EXERCISE PROMPT: Look over the listing below and tally the lines in which the word "title" turns up. Answer with the tally only.

╔══

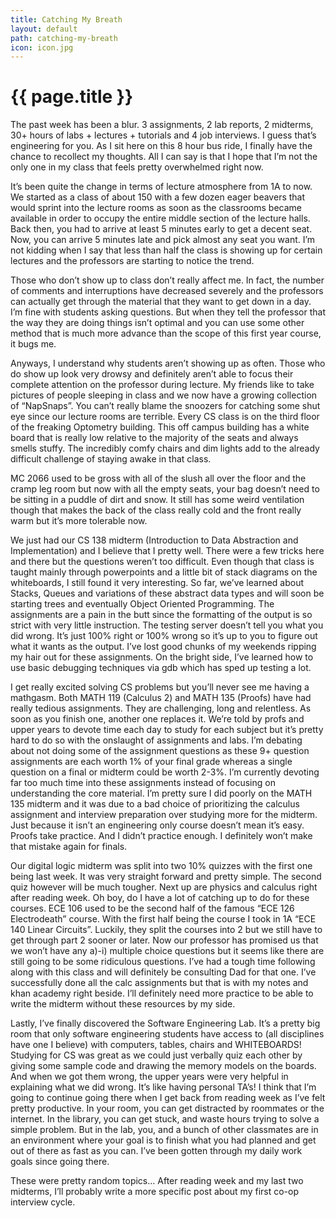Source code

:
 ```yaml
---
title: Catching My Breath
layout: default
path: catching-my-breath
icon: icon.jpg
---
```

# {{ page.title }}

The past week has been a blur. 3 assignments, 2 lab reports, 2 midterms, 30+ hours of labs + lectures + tutorials and 4 job interviews. I guess that’s engineering for you. As I sit here on this 8 hour bus ride, I finally have the chance to recollect my thoughts. All I can say is that I hope that I’m not the only one in my class that feels pretty overwhelmed right now.

It’s been quite the change in terms of lecture atmosphere from 1A to now. We started as a class of about 150 with a few dozen eager beavers that would sprint into the lecture rooms as soon as the classrooms became available in order to occupy the entire middle section of the lecture halls. Back then, you had to arrive at least 5 minutes early to get a decent seat. Now, you can arrive 5 minutes late and pick almost any seat you want. I’m not kidding when I say that less than half the class is showing up for certain lectures and the professors are starting to notice the trend.

Those who don’t show up to class don’t really affect me. In fact, the number of comments and interruptions have decreased severely and the professors can actually get through the material that they want to get down in a day. I’m fine with students asking questions. But when they tell the professor that the way they are doing things isn’t optimal and you can use some other method that is much more advance than the scope of this first year course, it bugs me.

Anyways, I understand why students aren’t showing up as often. Those who do show up look very drowsy and definitely aren’t able to focus their complete attention on the professor during lecture. My friends like to take pictures of people sleeping in class and we now have a growing collection of “NapSnaps”. You can’t really blame the snoozers for catching some shut eye since our lecture rooms are terrible. Every CS class is on the third floor of the freaking Optometry building. This off campus building has a white board that is really low relative to the majority of the seats and always smells stuffy. The incredibly comfy chairs and dim lights add to the already difficult challenge of staying awake in that class.

MC 2066 used to be gross with all of the slush all over the floor and the cramp leg room but now with all the empty seats, your bag doesn’t need to be sitting in a puddle of dirt and snow. It still has some weird ventilation though that makes the back of the class really cold and the front really warm but it’s more tolerable now.

We just had our CS 138 midterm (Introduction to Data Abstraction and Implementation) and I believe that I pretty well. There were a few tricks here and there but the questions weren’t too difficult. Even though that class is taught mainly through powerpoints and a little bit of stack diagrams on the whiteboards, I still found it very interesting. So far, we’ve learned about Stacks, Queues and variations of these abstract data types and will soon be starting trees and eventually Object Oriented Programming. The assignments are a pain in the butt since the formatting of the output is so strict with very little instruction. The testing server doesn’t tell you what you did wrong. It’s just 100% right or 100% wrong so it’s up to you to figure out what it wants as the output. I’ve lost good chunks of my weekends ripping my hair out for these assignments. On the bright side, I’ve learned how to use basic debugging techniques via gdb which has sped up testing a lot.

I get really excited solving CS problems but you’ll never see me having a mathgasm. Both MATH 119 (Calculus 2) and MATH 135 (Proofs) have had really tedious assignments. They are challenging, long and relentless. As soon as you finish one, another one replaces it. We’re told by profs and upper years to devote time each day to study for each subject but it’s pretty hard to do so with the onslaught of assignments and labs. I’m debating about not doing some of the assignment questions as these 9+ question assignments are each worth 1% of your final grade whereas a single question on a final or midterm could be worth 2-3%. I’m currently devoting far too much time into these assignments instead of focusing on understanding the core material. I’m pretty sure I did poorly on the MATH 135 midterm and it was due to a bad choice of prioritizing the calculus assignment and interview preparation over studying more for the midterm. Just because it isn’t an engineering only course doesn’t mean it’s easy. Proofs take practice. And I didn’t practice enough. I definitely won’t make that mistake again for finals.

Our digital logic midterm was split into two 10% quizzes with the first one being last week. It was very straight forward and pretty simple. The second quiz however will be much tougher. Next up are physics and calculus right after reading week. Oh boy, do I have a lot of catching up to do for these courses. ECE 106 used to be the second half of the famous “ECE 126 Electrodeath” course. With the first half being the course I took in 1A “ECE 140 Linear Circuits”. Luckily, they split the courses into 2 but we still have to get through part 2 sooner or later. Now our professor has promised us that we won’t have any a)-i) multiple choice questions but it seems like there are still going to be some ridiculous questions. I’ve had a tough time following along with this class and will definitely be consulting Dad for that one. I’ve successfully done all the calc assignments but that is with my notes and khan academy right beside. I’ll definitely need more practice to be able to write the midterm without these resources by my side.

Lastly, I’ve finally discovered the Software Engineering Lab. It’s a pretty big room that only software engineering students have access to (all disciplines have one I believe) with computers, tables, chairs and WHITEBOARDS! Studying for CS was great as we could just verbally quiz each other by giving some sample code and drawing the memory models on the boards. And when we got them wrong, the upper years were very helpful in explaining what we did wrong. It’s like having personal TA’s! I think that I’m going to continue going there when I get back from reading week as I’ve felt pretty productive. In your room, you can get distracted by roommates or the internet. In the library, you can get stuck, and waste hours trying to solve a simple problem. But in the lab, you, and a bunch of other classmates are in an environment where your goal is to finish what you had planned and get out of there as fast as you can. I’ve been gotten through my daily work goals since going there.

These were pretty random topics… After reading week and my last two midterms, I’ll probably write a more specific post about my first co-op interview cycle.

╚══

FINISHED TASK: 2